Olaylara ideolojik açıdan bakmanın saplantı ve tutuculuk olduğunu dile getiren Prof.Dr. Kurtman Ersanlı, şöyle konuştu: “Maalesef sorunlara sürekli ideolojik açıdan bakmanın yanlış olduğu bir süreç yamaktayız. Olaylara ideolojik açıdan bakmak bir saplantıdır, tutuculuktur, hem sosyal hem de bireysel anlamda bir hastalıktır. Burada bir şeyin altını çizmek istiyorum saplantı olan ideoloji değil, her olaya ideolojik olarak yaklaşmaktır." Hoşgörünün, ülkemiz koşullarında bir mecburiyet olduğunu anlatan Ersanlı, şunları söyledi: "Bizim küs yaşamaya lüksümüz yoktur, olmamalıdır. Kimsenin kimseyi dışlamaya hakkı ve haddi yoktur. Hoşgörü karşıtların birbirlerine tahammülünü gerektirir. Sevgisizlik ve hoşgörüsüzlük bizleri bugünlere getirdi. İçinde sevgi olan hiç kimse, kimseye kötülük yapmaz. Toplum hayatımızda en çok kaybettiğimiz değerlerden biri hoşgörü kültürüdür. Asırlarca insan ilişkilerini ‘iman etmedikçe cennete giremeyiz, birbirimizi sevmedikçe de iman etmiş sayılmayız’ diyen, ‘ yaratılmışı yaratandan ötürü seven’ ve bunun için insanlık tarihinde seçkin bir yer edinen bu toplum, Hz Peygamber’in, Mevlana’nın, Yunus Emre’nin, Hacı Bektaş-ı Veli’nin yolundan yürümüşken şimdi ne hallere düştük.”
Dünyanın en büyük sorununun küresel hoşgörüsüzlük olduğunu söyleyen Ersanlı, sözlerine şöyle devam etti: “Bugün dünyanın en büyük sorunu küresel ısınma değil, küresel hoşgörüsüzlüktür.
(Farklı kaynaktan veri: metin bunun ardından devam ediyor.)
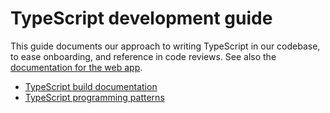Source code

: # TypeScript development guide

This guide documents our approach to writing TypeScript in our codebase, to ease onboarding, and reference in code reviews.
See also the [documentation for the web app](../web_app.md).

- [TypeScript build documentation](build.md)
- [TypeScript programming patterns](patterns.md)
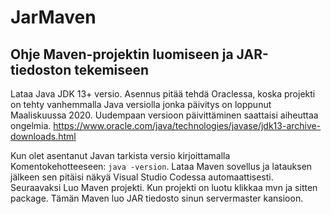 # JarMaven
## Ohje Maven-projektin luomiseen ja JAR-tiedoston tekemiseen

Lataa Java JDK 13+ versio. Asennus pitää tehdä Oraclessa, koska projekti on tehty vanhemmalla Java versiolla jonka päivitys on loppunut Maaliskuussa 2020. Uudempaan versioon päivittäminen saattaisi aiheuttaa ongelmia.
https://www.oracle.com/java/technologies/javase/jdk13-archive-downloads.html

Kun olet asentanut Javan tarkista versio kirjoittamalla Komentokehotteeseen: `java -version`.
Lataa Maven sovellus ja latauksen jälkeen sen pitäisi näkyä Visual Studio Codessa automaattisesti.
Seuraavaksi Luo Maven projekti.
Kun projekti on luotu klikkaa mvn ja sitten package. Tämän Maven luo JAR tiedosto sinun servermaster kansioon.
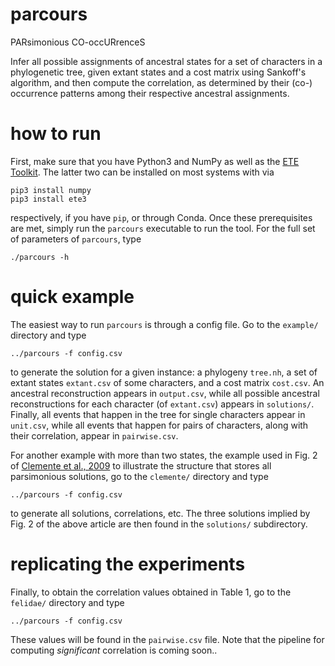 # parcours

PARsimonious CO-occURrenceS

Infer all possible assignments of ancestral states for a set of
characters in a phylogenetic tree, given extant states and a cost
matrix using Sankoff's algorithm, and then compute the correlation, as
determined by their (co-) occurrence patterns among their respective
ancestral assignments.

# how to run

First, make sure that you have Python3 and NumPy as well as the [ETE
Toolkit](http://etetoolkit.org/).  The latter two can be installed on
most systems with via

    pip3 install numpy
    pip3 install ete3

respectively, if you have `pip`, or through Conda.  Once these
prerequisites are met, simply run the `parcours` executable to run the
tool.  For the full set of parameters of `parcours`, type

    ./parcours -h

# quick example

The easiest way to run `parcours` is through a config file.  Go to the
`example/` directory and type

    ../parcours -f config.csv

to generate the solution for a given instance: a phylogeny `tree.nh`,
a set of extant states `extant.csv` of some characters, and a cost
matrix `cost.csv`.  An ancestral reconstruction appears in
`output.csv`, while all possible ancestral reconstructions for each
character (of `extant.csv`) appears in `solutions/`.  Finally, all
events that happen in the tree for single characters appear in
`unit.csv`, while all events that happen for pairs of characters,
along with their correlation, appear in `pairwise.csv`.

For another example with more than two states, the example used in
Fig. 2 of [Clemente et al.,
2009](https://www.ncbi.nlm.nih.gov/pmc/articles/PMC2677398/) to
illustrate the structure that stores all parsimonious solutions, go to
the `clemente/` directory and type

    ../parcours -f config.csv

to generate all solutions, correlations, etc.  The three solutions
implied by Fig. 2 of the above article are then found in the
`solutions/` subdirectory.

# replicating the experiments

Finally, to obtain the correlation values obtained in Table 1, go to
the `felidae/` directory and type

    ../parcours -f config.csv

These values will be found in the `pairwise.csv` file.  Note that the
pipeline for computing _significant_ correlation is coming soon..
Hoşgörüsüzlük ailemize, kültürümüze, geleneklerimize ve bütün insani ilişkilerimize zarar verip yok edebilecek bir sorun olmuştur. Umarım küresel ısınmadan önce küresel hoşgörüsüzlüğe bir çare bulunur. Hoşgörü ve saygının olması gereken önemli alanların başında siyasal alan gelmektedir. Millete hizmet etmenin yegane yolu, birbirlerinin fikir ve duygularına saygı duyarak, birbirlerini önemseyerek, tabiri caizse delikanlıca yapılan siyasettir."
Siyaset alanını siyasetçilerin çirkinleştirdiğini anlatan Ersanlı, sözlerini şöyle tamamladı: "Siyasetçiler toplumu karıştırıyor. Hekimlikte bir ilke vardır. ‘Önce zarar verme’. Bu ilkeden hareketle tüm siyasilere diyoruz ki, zarar veriyorsunuz hiçbir şey yapmıyorsanız, bari zarar vermeyiniz. Şunu unutmayalım ki, icraatı olanların yanlışlıkları olur. Bunları ortaya koymak muhalefetin görevidir. Ama bununda bir yolu ve yordamı olması gerekmez mi? ‘Dost doğru ayna tutandır’ İster meclis içinde, isterse olsun, hemen hemen her alandaki iktidar ve muhalefet birbirlerinin düşmanı değil, birbirlerinin varlık sebebidir. Öyle de olmalıdır. Yapılanlar iyi niyet ve samimiyetle yapılmalı ve yapılan eleştiriler de o niyetle anlaşılmalıdır.”